(February 23, 2016 at 11:20 am)Rhythm Wrote: Most ranchers don't own the cattle, their pastures are temporary accommodations (mostly overwintering) for much, much larger operations that cut production costs by letting cows eat grass and mill around for once in their miserable lives. They really don't give a fuck when push comes to shove. They'll cover their pastures with -anything- that's meets the final row in their financial projections..or nothing at all.
I think that many ranchers, today, would breathe a sigh of relief if there was some reason that livestock for consumption became less of a temptation. The risk is phenomenal, the reward is honestly and artificially minimal...but when you're scrutinizing the numbers it's hard to say no to meat..here for example. Alternative land use is a subject of keen interest right now, and in most cases if you aren't wholly invested into the meat production monolith (and,importantly, to their standards of scale)...then your acreage is probably going to be more productive (fiscally and physically) doing anything else.
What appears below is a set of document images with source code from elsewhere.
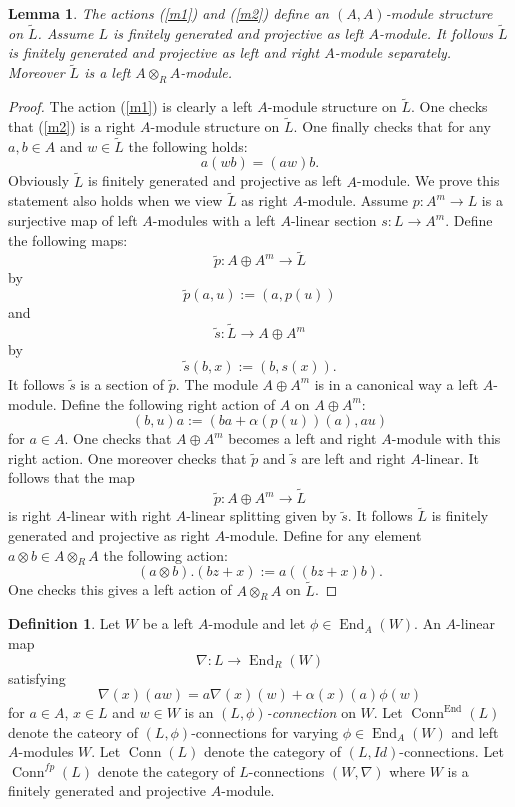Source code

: \documentclass{amsart}
\theoremstyle{plain}
\newtheorem{lemma}[theorem]{Lemma}
\theoremstyle{definition}
\newtheorem{definition}[theorem]{Definition}
\theoremstyle{remark}
\numberwithin{equation}{theorem}
\begin{document}
\begin{lemma} \label{leftright} The actions (\ref{m1}) and (\ref{m2}) define an $({A},{A})$-module structure on ${\tilde{L} }$.
Assume $L$ is finitely generated and projective as left ${A}$-module. It follows ${\tilde{L} }$ is finitely generated
and projective as left and right ${A}$-module separately. Moreover ${\tilde{L} }$ is a left ${A}\otimes_{R}{A}$-module.
\end{lemma}
\begin{proof} The action (\ref{m1}) is clearly a left ${A}$-module structure on ${\tilde{L} }$. One checks that (\ref{m2}) is a
right ${A}$-module structure on ${\tilde{L} }$. One finally checks that for any $a,b \in {A}$ and $w\in {\tilde{L} }$ the following holds:
\[ a(wb)=(aw)b .\]
Obviously ${\tilde{L} }$ is finitely generated and projective as left ${A}$-module. We prove this statement also holds
when we view ${\tilde{L} }$ as right ${A}$-module. Assume $p:{A}^m\rightarrow L$ is a surjective map of left ${A}$-modules with a
left ${A}$-linear section $s:L\rightarrow {A}^m$. Define the following maps:
\[ {\tilde{p}}:{A}\oplus {A}^m\rightarrow {\tilde{L} } \]
by
\[ {\tilde{p}}(a,u):=(a,p(u)) \]
and
\[ {\tilde{s} }:{\tilde{L} }\rightarrow {A}\oplus {A}^m \]
by
\[ {\tilde{s} }(b,x):=(b,s(x)).\]
It follows ${\tilde{s} }$ is a section of ${\tilde{p}}$. The module ${A}\oplus {A}^m$ is in a canonical way a left ${A}$-module.
Define the following right action of ${A}$ on ${A}\oplus {A}^m$:
\[ (b,u)a:=(ba+\alpha(p(u))(a), au)\]
for $a\in {A}$. One checks that ${A}\oplus {A}^m$ becomes a left and right ${A}$-module with this right action.
One moreover checks that ${\tilde{p}}$ and ${\tilde{s} }$ are left and right ${A}$-linear. It follows that the map
\[ {\tilde{p}}:{A}\oplus {A}^m \rightarrow {\tilde{L} } \]
is right ${A}$-linear with right ${A}$-linear splitting given by ${\tilde{s} }$. It follows ${\tilde{L} }$ is finitely generated and
projective as right ${A}$-module.
Define for any element  $a\otimes b\in {A}\otimes_{R} {A}$ the following action:
\[ (a\otimes b).(bz+x):=a((bz+x)b).\]
One checks this gives a left action of ${A}\otimes_{R} {A}$ on ${\tilde{L} }$.
\end{proof}

\begin{definition} Let $W$ be a left ${A}$-module and let $\phi\in {\operatorname{End} }_{A}(W)$. An ${A}$-linear map
\[ \nabla:L\rightarrow {\operatorname{End} }_{R}(W) \]
satisfying 
\[ \nabla(x)(aw)=a\nabla(x)(w)+\alpha(x)(a)\phi(w) \]
for $a\in {A}$, $x\in L$ and $w\in W$ is an \emph{$(L,\phi )$-connection} on $W$. Let ${\operatorname{Conn}}^{\operatorname{End} }(L)$ denote 
the cateory of $(L,\phi)$-connections for varying $\phi \in {\operatorname{End} }_{A}(W)$ and left ${A}$-modules $W$.
Let ${\operatorname{Conn}}(L)$ denote the category of $(L, Id)$-connections. Let ${\operatorname{Conn}}^{fp}(L)$ denote the category
of $L$-connections $(W,\nabla)$ where $W$ is a finitely generated and projective ${A}$-module.
\end{definition}
\end{document}
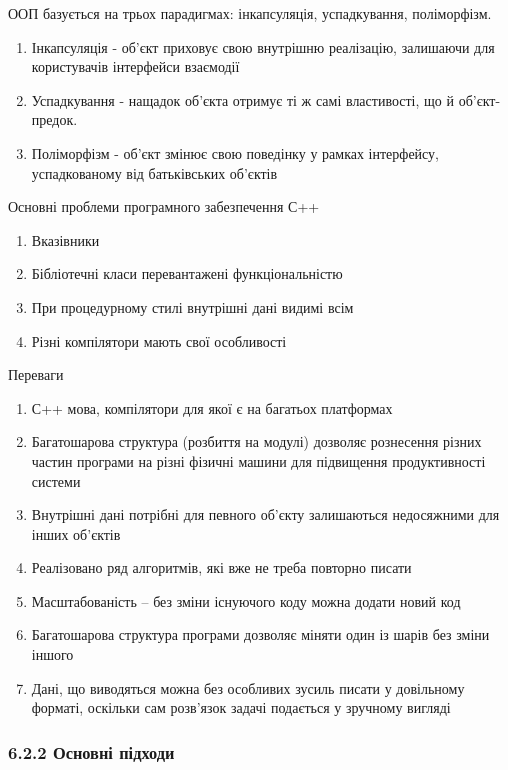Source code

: ООП базується на трьох парадигмах: інкапсуляція, успадкування,
поліморфізм.

\begin{enumerate}
\def\labelenumi{\arabic{enumi}.}
\item
  Інкапсуляція - об'єкт приховує свою внутрішню реалізацію, залишаючи
  для користувачів інтерфейси взаємодії
\item
  Успадкування - нащадок об'єкта отримує ті ж самі властивості, що й
  об'єкт-предок.
\item
  Поліморфізм - об'єкт змінює свою поведінку у рамках інтерфейсу,
  успадкованому від батьківських об'єктів
\end{enumerate}

Основні проблеми програмного забезпечення С++

\begin{enumerate}
\def\labelenumi{\arabic{enumi}.}
\item
  Вказівники
\item
  Бібліотечні класи перевантажені функціональністю
\item
  При процедурному стилі внутрішні дані видимі всім
\item
  Різні компілятори мають свої особливості
\end{enumerate}

Переваги

\begin{enumerate}
\def\labelenumi{\arabic{enumi}.}
\item
  С++ мова, компілятори для якої є на багатьох платформах
\item
  Багатошарова структура (розбиття на модулі) дозволяє рознесення різних
  частин програми на різні фізичні машини для підвищення продуктивності
  системи
\item
  Внутрішні дані потрібні для певного об'єкту залишаються недосяжними
  для інших об'єктів
\item
  Реалізовано ряд алгоритмів, які вже не треба повторно писати
\item
  Масштабованість -- без зміни існуючого коду можна додати новий код
\item
  Багатошарова структура програми дозволяє міняти один із шарів без
  зміни іншого
\item
  Дані, що виводяться можна без особливих зусиль писати у довільному
  форматі, оскільки сам розв'язок задачі подається у зручному вигляді
\end{enumerate}

\hypertarget{ux43eux441ux43dux43eux432ux43dux456-ux43fux456ux434ux445ux43eux434ux438}{%
\subsubsection{6.2.2 Основні
підходи}\label{ux43eux441ux43dux43eux432ux43dux456-ux43fux456ux434ux445ux43eux434ux438}}

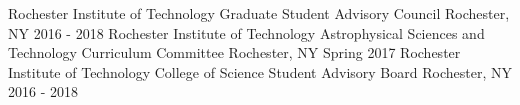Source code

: \begin{cventries}
  \cventry
    {Rochester Institute of Technology}
    {Graduate Student Advisory Council}
    {Rochester, NY}
    {2016 - 2018}
    {
    }
  \cventry
    {Rochester Institute of Technology}
    {Astrophysical Sciences and Technology Curriculum Committee}
    {Rochester, NY}
    {Spring 2017}
    {
    }
  \cventry
    {Rochester Institute of Technology}
    {College of Science Student Advisory Board}
    {Rochester, NY}
    {2016 - 2018}
    {
    }
\end{cventries}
Just letting the grass grow for feed is more viable between 5 and 50 acres.
What's happening now is that ranchers are taking an absolute bath in support of a meat production system that many have severe objections to from almost every possible angle. The pitch is enticing, year after year people jump in, and year after year they find themselves selling pieces of their land..hilariously, pieces that often become competitors, further diluting the pool of success. Limiting the temptation that leads those guys to ruin would almost certainly result in them making better choices for themselves and as regards land use.
Meat processors would be up in arms. Ranchers, only insomuch as their fortunes seem to them, in the present, to hinge upon the existence of the former. The animals aren't the only thing being exploited on the range.
I have no idea what you're talking about. Maybe staying on topic and relating these blocks of text to it in a tangible way might help.